POLITICAL SUBDIVISIONS - MINNESOTA

Johnson v. Princeton Public Utilities Commission

Court of Appeals of Minnesota - July 10, 2017 - N.W.2d - 2017 WL 2919109

Employee of sewer-and-water contractor brought negligence action against public utilities commission, seeking to recover for work-related injuries employee sustained when a utility pole fell on his compacting machine.

Following jury trial, the District Court entered judgment in favor of employee, but reduced the jury’s award by the amount that employee received in settlement of his workers’ compensation claim against sewer-and-water contractor, and further reduced the award by 30 percent, to account for the jury’s apportionment of comparative fault, and denied both parties’ motions for judgment as a matter of law. On appeal, the Court of Appeals affirmed the District Court’s orders denying judgment as a matter of law, but reversed the collateral-source reduction and the reduction based on comparative fault. On remand, the District Court concluded that it lacked the authority to grant public utilities commission’s motion seeking a reduction of the judgment under the workers’ compensation and collateral-source statutes, and entered judgment for damages, plus preverdict interest at the rate of ten percent per year, and costs. Public utilities commission appealed.

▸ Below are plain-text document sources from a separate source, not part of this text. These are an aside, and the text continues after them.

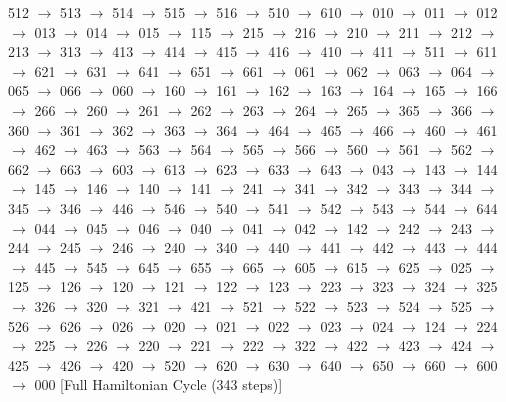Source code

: 512 $\rightarrow$ 513 $\rightarrow$ 514 $\rightarrow$ 515 $\rightarrow$ 516 $\rightarrow$ 510 $\rightarrow$ 610 $\rightarrow$ 010 $\rightarrow$ 011 $\rightarrow$ 012 $\rightarrow$ 013 $\rightarrow$ 014 $\rightarrow$ 015 $\rightarrow$ 115 $\rightarrow$ 215 $\rightarrow$ 216 $\rightarrow$ 210 $\rightarrow$ 211 $\rightarrow$ 212 $\rightarrow$ 213 $\rightarrow$ 313 $\rightarrow$ 413 $\rightarrow$ 414 $\rightarrow$ 415 $\rightarrow$ 416 $\rightarrow$ 410 $\rightarrow$ 411 $\rightarrow$ 511 $\rightarrow$ 611 $\rightarrow$ 621 $\rightarrow$ 631 $\rightarrow$ 641 $\rightarrow$ 651 $\rightarrow$ 661 $\rightarrow$ 061 $\rightarrow$ 062 $\rightarrow$ 063 $\rightarrow$ 064 $\rightarrow$ 065 $\rightarrow$ 066 $\rightarrow$ 060 $\rightarrow$ 160 $\rightarrow$ 161 $\rightarrow$ 162 $\rightarrow$ 163 $\rightarrow$ 164 $\rightarrow$ 165 $\rightarrow$ 166 $\rightarrow$ 266 $\rightarrow$ 260 $\rightarrow$ 261 $\rightarrow$ 262 $\rightarrow$ 263 $\rightarrow$ 264 $\rightarrow$ 265 $\rightarrow$ 365 $\rightarrow$ 366 $\rightarrow$ 360 $\rightarrow$ 361 $\rightarrow$ 362 $\rightarrow$ 363 $\rightarrow$ 364 $\rightarrow$ 464 $\rightarrow$ 465 $\rightarrow$ 466 $\rightarrow$ 460 $\rightarrow$ 461 $\rightarrow$ 462 $\rightarrow$ 463 $\rightarrow$ 563 $\rightarrow$ 564 $\rightarrow$ 565 $\rightarrow$ 566 $\rightarrow$ 560 $\rightarrow$ 561 $\rightarrow$ 562 $\rightarrow$ 662 $\rightarrow$ 663 $\rightarrow$ 603 $\rightarrow$ 613 $\rightarrow$ 623 $\rightarrow$ 633 $\rightarrow$ 643 $\rightarrow$ 043 $\rightarrow$ 143 $\rightarrow$ 144 $\rightarrow$ 145 $\rightarrow$ 146 $\rightarrow$ 140 $\rightarrow$ 141 $\rightarrow$ 241 $\rightarrow$ 341 $\rightarrow$ 342 $\rightarrow$ 343 $\rightarrow$ 344 $\rightarrow$ 345 $\rightarrow$ 346 $\rightarrow$ 446 $\rightarrow$ 546 $\rightarrow$ 540 $\rightarrow$ 541 $\rightarrow$ 542 $\rightarrow$ 543 $\rightarrow$ 544 $\rightarrow$ 644 $\rightarrow$ 044 $\rightarrow$ 045 $\rightarrow$ 046 $\rightarrow$ 040 $\rightarrow$ 041 $\rightarrow$ 042 $\rightarrow$ 142 $\rightarrow$ 242 $\rightarrow$ 243 $\rightarrow$ 244 $\rightarrow$ 245 $\rightarrow$ 246 $\rightarrow$ 240 $\rightarrow$ 340 $\rightarrow$ 440 $\rightarrow$ 441 $\rightarrow$ 442 $\rightarrow$ 443 $\rightarrow$ 444 $\rightarrow$ 445 $\rightarrow$ 545 $\rightarrow$ 645 $\rightarrow$ 655 $\rightarrow$ 665 $\rightarrow$ 605 $\rightarrow$ 615 $\rightarrow$ 625 $\rightarrow$ 025 $\rightarrow$ 125 $\rightarrow$ 126 $\rightarrow$ 120 $\rightarrow$ 121 $\rightarrow$ 122 $\rightarrow$ 123 $\rightarrow$ 223 $\rightarrow$ 323 $\rightarrow$ 324 $\rightarrow$ 325 $\rightarrow$ 326 $\rightarrow$ 320 $\rightarrow$ 321 $\rightarrow$ 421 $\rightarrow$ 521 $\rightarrow$ 522 $\rightarrow$ 523 $\rightarrow$ 524 $\rightarrow$ 525 $\rightarrow$ 526 $\rightarrow$ 626 $\rightarrow$ 026 $\rightarrow$ 020 $\rightarrow$ 021 $\rightarrow$ 022 $\rightarrow$ 023 $\rightarrow$ 024 $\rightarrow$ 124 $\rightarrow$ 224 $\rightarrow$ 225 $\rightarrow$ 226 $\rightarrow$ 220 $\rightarrow$ 221 $\rightarrow$ 222 $\rightarrow$ 322 $\rightarrow$ 422 $\rightarrow$ 423 $\rightarrow$ 424 $\rightarrow$ 425 $\rightarrow$ 426 $\rightarrow$ 420 $\rightarrow$ 520 $\rightarrow$ 620 $\rightarrow$ 630 $\rightarrow$ 640 $\rightarrow$ 650 $\rightarrow$ 660 $\rightarrow$ 600 $\rightarrow$ 000 
[Full Hamiltonian Cycle (343 steps)]


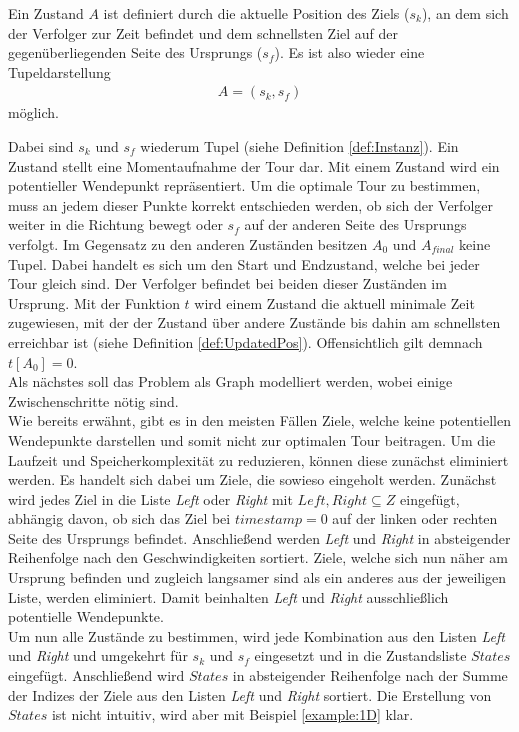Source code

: \documentclass[german,version-2019-11]{uzl-thesis}
\begin{document}
\begin{definition}
Ein Zustand $A$ ist definiert durch die aktuelle Position des Ziels ($s_k$), an dem sich der Verfolger zur Zeit befindet und dem schnellsten Ziel auf der gegenüberliegenden Seite des Ursprungs ($s_f$). Es ist also wieder eine Tupeldarstellung
\begin{align*}
A = (s_k, s_f)
\end{align*}
möglich.
\end{definition}\noindent
Dabei sind $s_k$ und $s_f$ wiederum Tupel (siehe Definition \ref{def:Instanz}). Ein Zustand stellt eine Momentaufnahme der Tour dar. Mit einem Zustand wird ein potentieller Wendepunkt repräsentiert. Um die optimale Tour zu bestimmen, muss an jedem dieser Punkte korrekt entschieden werden, ob sich der Verfolger weiter in die Richtung bewegt oder $s_f$ auf der anderen Seite des Ursprungs verfolgt. Im Gegensatz zu den anderen Zuständen besitzen $A_0$ und $A_{final}$ keine Tupel. Dabei handelt es sich um den Start und Endzustand, welche bei jeder Tour gleich sind. Der Verfolger befindet bei beiden dieser Zuständen im Ursprung. 
Mit der Funktion $t$ wird einem Zustand die aktuell minimale Zeit zugewiesen, mit der der Zustand über andere Zustände bis dahin am schnellsten erreichbar ist (siehe Definition \ref{def:UpdatedPos}). Offensichtlich gilt demnach $t[A_0] = 0$. \\
Als nächstes soll das Problem als Graph modelliert werden, wobei einige Zwischenschritte nötig sind.\\
Wie bereits erwähnt, gibt es in den meisten Fällen Ziele, welche keine potentiellen Wendepunkte darstellen und somit nicht zur optimalen Tour beitragen. Um die Laufzeit und Speicherkomplexität zu reduzieren, können diese zunächst eliminiert werden. Es handelt sich dabei um Ziele, die sowieso eingeholt werden. Zunächst wird jedes Ziel in die Liste \emph{Left} oder \emph{Right} mit $Left, Right \subseteq Z$ eingefügt, abhängig davon, ob sich das Ziel bei $timestamp = 0$ auf der linken oder rechten Seite des Ursprungs befindet. Anschließend werden \emph{Left} und \emph{Right} in absteigender Reihenfolge nach den Geschwindigkeiten sortiert. Ziele, welche sich nun näher am Ursprung befinden
und zugleich langsamer sind als ein anderes aus der jeweiligen Liste, werden eliminiert. Damit beinhalten \emph{Left} und \emph{Right} ausschließlich potentielle Wendepunkte. \\
Um nun alle Zustände zu bestimmen, wird jede Kombination aus den Listen \emph{Left} und \emph{Right} und umgekehrt für $s_k$ und $s_f$ eingesetzt und in die Zustandsliste $States$ eingefügt. Anschließend wird $States$ in absteigender Reihenfolge nach der Summe der Indizes der Ziele aus den Listen \emph{Left} und \emph{Right} sortiert. Die Erstellung von $States$ ist nicht intuitiv, wird aber mit Beispiel \ref{example:1D} klar.
\end{document}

The Court of Appeals held that:

Public utilities commission was a political subdivision of the state, for purposes of preverdict-interest statute. Legislature intended to authorize cities to provide electric service to customers in specified geographic areas and to allow cities to delegate to a public utilities commission the responsibility for performing such authorized government function.

District court did not have the authority to apply a collateral-source offset on remand of employee’s negligence action against public utilities commission to recover for injuries sustained in a work-related accident, where that issue was already decided by the Court of Appeals on an earlier appeal, without any indication that the Court of Appeals contemplated any further proceedings on the issue beyond entry of judgment.